Hé, maar dan lopen, hè, lopen. Typisch, zoals je dan naar dat broekje loopt, met die benen en alles…. Schitterende dingen! Enne ik pak zo dat broekje, had ik hem zo in een hand…lag die weer in die andere hand. Ik kan mezelf goed bezighouden. Enne toen dacht ik van, ja, ik ben alleen thuis en het is mijn woning, ik ben naakt… heb ik dat broekje aangetrokken. En toen, ja, met dat broekje aan, was goed, wel een beetje raar, maar wel lekker. En ik heb thuis zo’n grote spiegel, een grote spiegel, hè, heb ik thuis, zo’n grote spiegel. Toen ben ik dus voor die spiegel gaan staan, zo, en toen heb ik dat broekje heb ik toen, zo heel strak…tussen m’n billetjes getrokken. Maar eh, strak hè. Strak! Ja, wat anders kun je het net zo goed niet doen, hè, ik bedoel, kom op. En toen keek ik zo naar mezelf in die spiegel en toen dacht
ik: “Jezus Hans, wat ben je nou aan het doen?” Maar toen keek ik nog eens goed en toen dacht ik: “Nou, nou Hans, eigenlijk ben jij best een lekker geil tijgertje, dacht ik! Ooooh, man!” En toen was ik klaar met dat broekje.
Heb ik dat broekje afgescheurt, weg d’r mee! Want toen zag ik, op tafel, een Mars. Ik zag een Mars, op tafel, een Mars.
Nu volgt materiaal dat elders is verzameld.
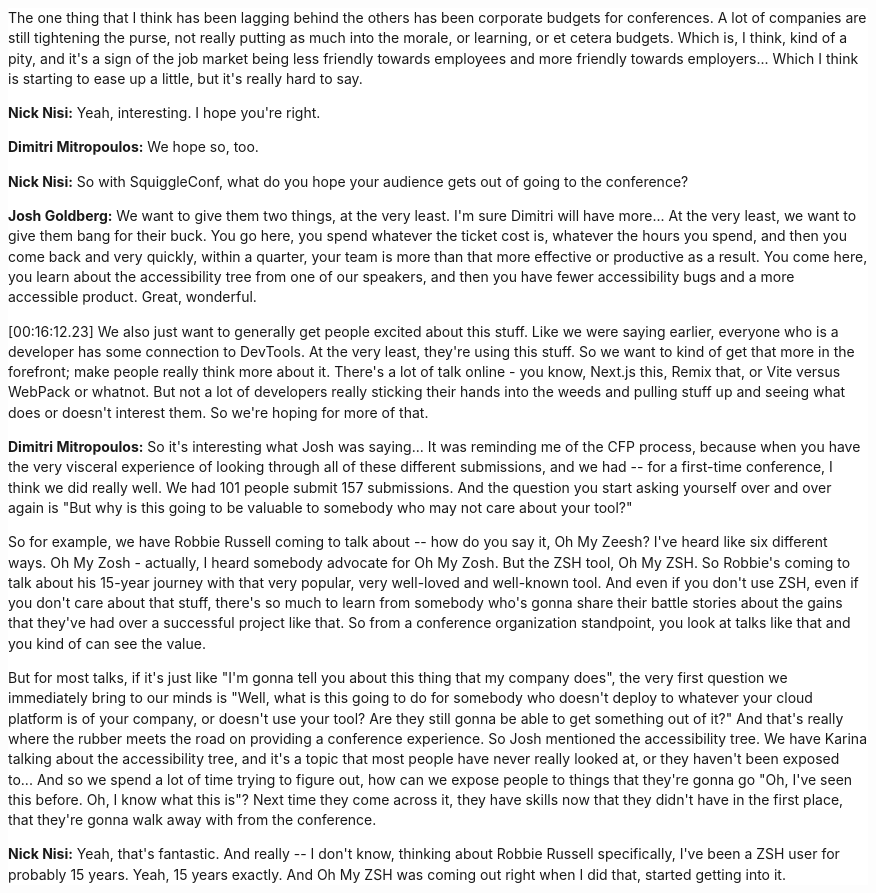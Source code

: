 The one thing that I think has been lagging behind the others has been corporate budgets for conferences. A lot of companies are still tightening the purse, not really putting as much into the morale, or learning, or et cetera budgets. Which is, I think, kind of a pity, and it's a sign of the job market being less friendly towards employees and more friendly towards employers... Which I think is starting to ease up a little, but it's really hard to say.

**Nick Nisi:** Yeah, interesting. I hope you're right.

**Dimitri Mitropoulos:** We hope so, too.

**Nick Nisi:** So with SquiggleConf, what do you hope your audience gets out of going to the conference?

**Josh Goldberg:** We want to give them two things, at the very least. I'm sure Dimitri will have more... At the very least, we want to give them bang for their buck. You go here, you spend whatever the ticket cost is, whatever the hours you spend, and then you come back and very quickly, within a quarter, your team is more than that more effective or productive as a result. You come here, you learn about the accessibility tree from one of our speakers, and then you have fewer accessibility bugs and a more accessible product. Great, wonderful.

\[00:16:12.23\] We also just want to generally get people excited about this stuff. Like we were saying earlier, everyone who is a developer has some connection to DevTools. At the very least, they're using this stuff. So we want to kind of get that more in the forefront; make people really think more about it. There's a lot of talk online - you know, Next.js this, Remix that, or Vite versus WebPack or whatnot. But not a lot of developers really sticking their hands into the weeds and pulling stuff up and seeing what does or doesn't interest them. So we're hoping for more of that.

**Dimitri Mitropoulos:** So it's interesting what Josh was saying... It was reminding me of the CFP process, because when you have the very visceral experience of looking through all of these different submissions, and we had -- for a first-time conference, I think we did really well. We had 101 people submit 157 submissions. And the question you start asking yourself over and over again is "But why is this going to be valuable to somebody who may not care about your tool?"

So for example, we have Robbie Russell coming to talk about -- how do you say it, Oh My Zeesh? I've heard like six different ways. Oh My Zosh - actually, I heard somebody advocate for Oh My Zosh. But the ZSH tool, Oh My ZSH. So Robbie's coming to talk about his 15-year journey with that very popular, very well-loved and well-known tool. And even if you don't use ZSH, even if you don't care about that stuff, there's so much to learn from somebody who's gonna share their battle stories about the gains that they've had over a successful project like that. So from a conference organization standpoint, you look at talks like that and you kind of can see the value.

But for most talks, if it's just like "I'm gonna tell you about this thing that my company does", the very first question we immediately bring to our minds is "Well, what is this going to do for somebody who doesn't deploy to whatever your cloud platform is of your company, or doesn't use your tool? Are they still gonna be able to get something out of it?" And that's really where the rubber meets the road on providing a conference experience. So Josh mentioned the accessibility tree. We have Karina talking about the accessibility tree, and it's a topic that most people have never really looked at, or they haven't been exposed to... And so we spend a lot of time trying to figure out, how can we expose people to things that they're gonna go "Oh, I've seen this before. Oh, I know what this is"? Next time they come across it, they have skills now that they didn't have in the first place, that they're gonna walk away with from the conference.

**Nick Nisi:** Yeah, that's fantastic. And really -- I don't know, thinking about Robbie Russell specifically, I've been a ZSH user for probably 15 years. Yeah, 15 years exactly. And Oh My ZSH was coming out right when I did that, started getting into it.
En ik zou kijken naar die Mars, jonge, zou van eh, wow, met die ogen en alles en ik zou…naar die Mars toe.
En toen zag ik die Mars en ik dacht: “Ja Mars, maar ik ben naakt, maar dan potverdomme jij ook, hè!” Dus ik scheur dat papier d’r af en ik denk: “Nou is het tussen jou en mij, Mars, Mars. Tussen jou en mij.” En ik pak die Mars in m’n handen zo, weet je wel. Van die kleffe zweethandjes, zo, weet je wel.
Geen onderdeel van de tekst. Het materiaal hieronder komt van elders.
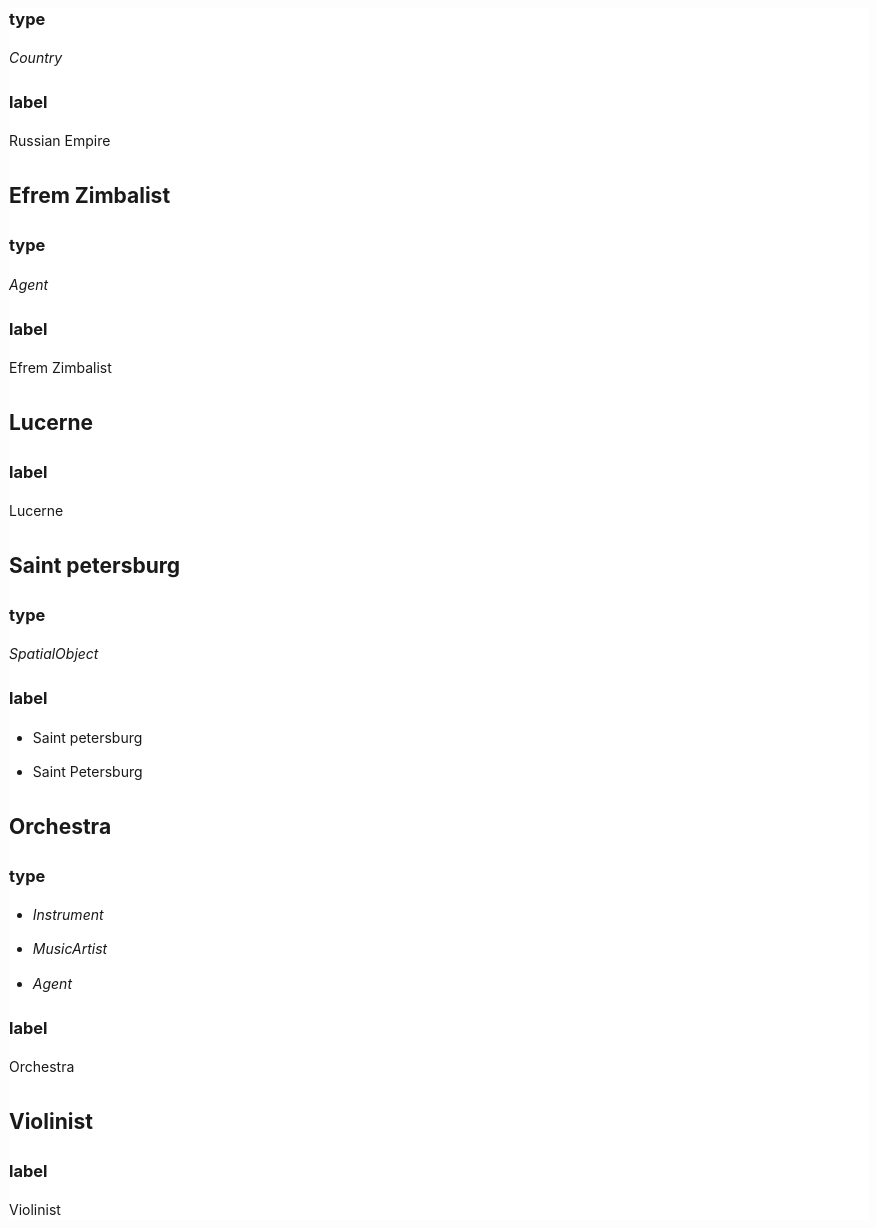 ### type


*Country*

### label


Russian Empire

## Efrem Zimbalist

### type


*Agent*

### label


Efrem Zimbalist

## Lucerne

### label


Lucerne

## Saint petersburg

### type


*SpatialObject*

### label

 - Saint petersburg

 - Saint Petersburg

## Orchestra

### type

 - *Instrument*

 - *MusicArtist*

 - *Agent*

### label


Orchestra

## Violinist

### label


Violinist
En het begon een beetje te smelten en ik begin zo te knijpen en ik voel zo tussen mijn vingers het caramel…En toen ben ik dus weer voor die spiegel gaan staan en…. huppakkee! Ik denk mooi, nou ga ik m’n moeder bellen! Dus ik bel m’n moeder, ik zeg: “Mam, jij raadt nóóit wat ik tussen mijn billetjes heb!” “Ja”, zei ze, “weet ik veel.” En ze begint te raden: “Eh, Bounty, Nuts, M&M’s” Ik zeg: “Ik ga toch geen M&M’s in m’n kont stoppen, denk eens na!” “Nou”, zei ze, “wat dan wel?” “Een Mars!” “Nou jongen, als jij dat lekker vind, moet je dat gewoon doen.” Das mijn moeder! Tof mens. Mijn vader is heel anders. Hele lieve man, maar heel anders. Was nog niet zo lang geleden, was ik op bezoek bij mijn vader, bij zijn woning, enne toen dacht ik van eh, ja god, het is mijn vader, we kennen elkaar, dus kleren uitgetrokken. En toen ben ik zo op handen en voeten door zijn huis gaan lopen en toen schreeuwde ik zo: “Ik ben een zwijn! Ik ben een zwijn!” Maar ja, m’n vader, die zei alleen maar van: “Ja, daar heb ik nou effe geen zin in.” Ja, is gewoon een heel ander type, heel ander type.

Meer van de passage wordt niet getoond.